Predicting human mobility flows in cities using deep learning on satellite imagery

Understanding the interaction between complex urban environments and human mobility flow patterns underpins adaptive transport systems, resilient communities, and sustainable urban developments, yet inter-regional origin-destination mobility flow information from traditional surveys are costly to update. The satellite imagery offers up-to-date information on urban sensing and opens avenues to examine urban morphology-mobility dynamics. This study develops a deep learning model, Imagery2Flow for predicting fine-grained human mobility flows in urban areas using 10 to 30-meter medium resolution satellite imagery in a timely and low-cost manner.
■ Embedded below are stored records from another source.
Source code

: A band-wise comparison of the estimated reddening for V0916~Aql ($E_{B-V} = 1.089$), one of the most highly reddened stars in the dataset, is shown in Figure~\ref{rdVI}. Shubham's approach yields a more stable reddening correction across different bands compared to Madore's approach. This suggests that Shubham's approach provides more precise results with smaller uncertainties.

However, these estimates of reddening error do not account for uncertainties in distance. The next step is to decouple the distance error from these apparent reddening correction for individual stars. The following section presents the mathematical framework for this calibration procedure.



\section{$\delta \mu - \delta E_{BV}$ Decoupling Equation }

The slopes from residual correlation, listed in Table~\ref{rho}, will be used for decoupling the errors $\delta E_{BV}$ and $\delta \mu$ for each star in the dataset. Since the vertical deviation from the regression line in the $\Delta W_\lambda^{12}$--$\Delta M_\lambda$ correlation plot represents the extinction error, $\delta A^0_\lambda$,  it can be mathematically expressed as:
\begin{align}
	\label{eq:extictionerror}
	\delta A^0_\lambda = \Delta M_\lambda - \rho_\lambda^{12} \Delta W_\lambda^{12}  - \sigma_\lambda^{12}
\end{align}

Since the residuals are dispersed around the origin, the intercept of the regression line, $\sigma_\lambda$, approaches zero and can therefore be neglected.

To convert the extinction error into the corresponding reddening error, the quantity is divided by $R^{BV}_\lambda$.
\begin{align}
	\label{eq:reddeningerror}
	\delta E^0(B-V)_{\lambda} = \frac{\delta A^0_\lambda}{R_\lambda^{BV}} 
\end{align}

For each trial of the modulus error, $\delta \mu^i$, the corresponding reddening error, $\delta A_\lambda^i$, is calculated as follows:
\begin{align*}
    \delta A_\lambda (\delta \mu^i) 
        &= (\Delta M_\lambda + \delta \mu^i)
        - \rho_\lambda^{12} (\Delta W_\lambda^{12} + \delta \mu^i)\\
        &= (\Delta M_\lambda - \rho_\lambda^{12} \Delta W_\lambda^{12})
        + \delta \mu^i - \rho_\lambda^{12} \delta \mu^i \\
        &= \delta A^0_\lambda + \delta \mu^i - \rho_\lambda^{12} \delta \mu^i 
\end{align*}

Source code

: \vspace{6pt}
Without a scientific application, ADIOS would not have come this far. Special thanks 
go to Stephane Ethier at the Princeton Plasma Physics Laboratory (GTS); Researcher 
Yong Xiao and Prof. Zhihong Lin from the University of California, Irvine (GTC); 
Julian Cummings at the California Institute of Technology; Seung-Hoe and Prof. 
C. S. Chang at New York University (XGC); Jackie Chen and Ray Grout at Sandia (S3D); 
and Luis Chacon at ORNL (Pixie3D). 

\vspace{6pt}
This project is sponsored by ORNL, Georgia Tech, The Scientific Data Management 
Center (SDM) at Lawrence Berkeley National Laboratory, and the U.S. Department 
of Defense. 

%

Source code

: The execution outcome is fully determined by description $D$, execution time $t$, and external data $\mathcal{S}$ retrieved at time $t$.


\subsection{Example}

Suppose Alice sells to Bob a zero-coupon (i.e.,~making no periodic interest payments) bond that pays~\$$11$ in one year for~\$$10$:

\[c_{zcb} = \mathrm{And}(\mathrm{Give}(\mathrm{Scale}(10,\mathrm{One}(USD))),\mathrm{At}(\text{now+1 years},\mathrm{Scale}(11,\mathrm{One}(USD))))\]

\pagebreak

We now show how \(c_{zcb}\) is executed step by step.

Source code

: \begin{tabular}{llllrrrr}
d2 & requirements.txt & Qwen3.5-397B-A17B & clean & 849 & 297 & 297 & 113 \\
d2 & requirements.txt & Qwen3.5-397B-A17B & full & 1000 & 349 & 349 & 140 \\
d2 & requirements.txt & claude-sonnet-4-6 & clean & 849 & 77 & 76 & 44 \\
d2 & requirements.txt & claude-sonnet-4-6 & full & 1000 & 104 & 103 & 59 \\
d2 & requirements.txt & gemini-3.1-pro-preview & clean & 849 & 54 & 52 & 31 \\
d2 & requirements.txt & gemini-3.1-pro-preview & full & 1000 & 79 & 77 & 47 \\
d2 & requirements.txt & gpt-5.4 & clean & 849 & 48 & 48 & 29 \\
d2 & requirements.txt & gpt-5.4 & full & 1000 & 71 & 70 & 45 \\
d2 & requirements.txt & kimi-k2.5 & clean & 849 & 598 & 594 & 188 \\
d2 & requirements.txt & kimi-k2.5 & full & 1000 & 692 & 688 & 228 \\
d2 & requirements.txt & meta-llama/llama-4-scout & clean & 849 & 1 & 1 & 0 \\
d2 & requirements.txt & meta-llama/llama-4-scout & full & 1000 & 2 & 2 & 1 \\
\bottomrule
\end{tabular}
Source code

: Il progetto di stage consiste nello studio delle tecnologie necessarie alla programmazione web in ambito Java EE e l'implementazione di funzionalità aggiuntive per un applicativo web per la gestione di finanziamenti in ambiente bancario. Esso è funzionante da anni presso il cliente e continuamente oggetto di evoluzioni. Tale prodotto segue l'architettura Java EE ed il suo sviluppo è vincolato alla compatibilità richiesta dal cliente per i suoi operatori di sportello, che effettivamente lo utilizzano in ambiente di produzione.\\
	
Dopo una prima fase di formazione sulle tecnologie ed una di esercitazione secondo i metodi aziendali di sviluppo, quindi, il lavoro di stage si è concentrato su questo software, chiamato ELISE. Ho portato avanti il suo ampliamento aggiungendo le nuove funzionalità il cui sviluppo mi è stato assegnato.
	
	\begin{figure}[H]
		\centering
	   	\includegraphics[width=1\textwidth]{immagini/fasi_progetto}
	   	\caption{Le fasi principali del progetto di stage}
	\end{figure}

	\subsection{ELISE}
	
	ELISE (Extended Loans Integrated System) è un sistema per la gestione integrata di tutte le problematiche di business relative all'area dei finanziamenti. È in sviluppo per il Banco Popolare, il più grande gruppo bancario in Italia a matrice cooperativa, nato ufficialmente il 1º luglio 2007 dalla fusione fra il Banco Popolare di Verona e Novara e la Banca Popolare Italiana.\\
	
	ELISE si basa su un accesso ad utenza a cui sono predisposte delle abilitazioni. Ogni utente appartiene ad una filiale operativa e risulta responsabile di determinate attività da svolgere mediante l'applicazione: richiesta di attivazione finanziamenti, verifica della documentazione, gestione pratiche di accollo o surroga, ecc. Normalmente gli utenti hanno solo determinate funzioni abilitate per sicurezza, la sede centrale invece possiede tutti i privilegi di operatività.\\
Extensive experiments demonstrate good performance and flexible spatial-temporal generalizability on the top-10 largest metropolitan statistical areas of the United States. Through exploring the spatial heterogeneous effects, we investigate the urban factors (centrality and compactness) influencing human movement flow distributions, enhancing our comprehension of their interactions. The spatial transferability of Imagery2Flow helps reduce regional inequality by informing decisions in data-poor regions, learning from data-rich ones. Interestingly, the typologies of urban sprawl can help explain the cross-city model generalization capability. The temporal transferability proves that human dynamics of cities and the process of urbanization can be well captured from the observed built environment by remote sensing.